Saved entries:
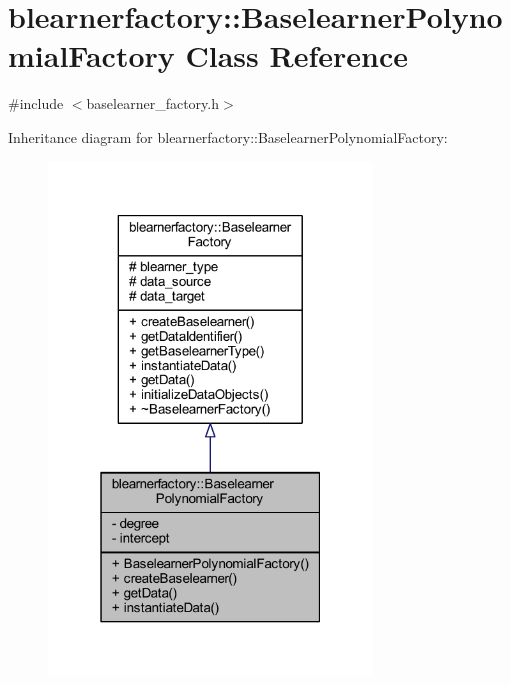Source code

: \hypertarget{classblearnerfactory_1_1_baselearner_polynomial_factory}{}\section{blearnerfactory\+:\+:Baselearner\+Polynomial\+Factory Class Reference}
\label{classblearnerfactory_1_1_baselearner_polynomial_factory}


{\ttfamily \#include $<$baselearner\+\_\+factory.\+h$>$}



Inheritance diagram for blearnerfactory\+:\+:Baselearner\+Polynomial\+Factory\+:
\nopagebreak
\begin{figure}[H]
\begin{center}
\leavevmode
\includegraphics[width=244pt]{classblearnerfactory_1_1_baselearner_polynomial_factory__inherit__graph}
\end{center}
\end{figure}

§ PROBLEM DESCRIPTION
Repeat only the lines from the one holding "Inheritance diagram for" through the last line of the data.

§ ANSWER TO THIS TASK
Inheritance diagram for blearnerfactory\+:\+:Baselearner\+Polynomial\+Factory\+:
\nopagebreak
\begin{figure}[H]
\begin{center}
\leavevmode
\includegraphics[width=244pt]{classblearnerfactory_1_1_baselearner_polynomial_factory__inherit__graph}
\end{center}
\end{figure}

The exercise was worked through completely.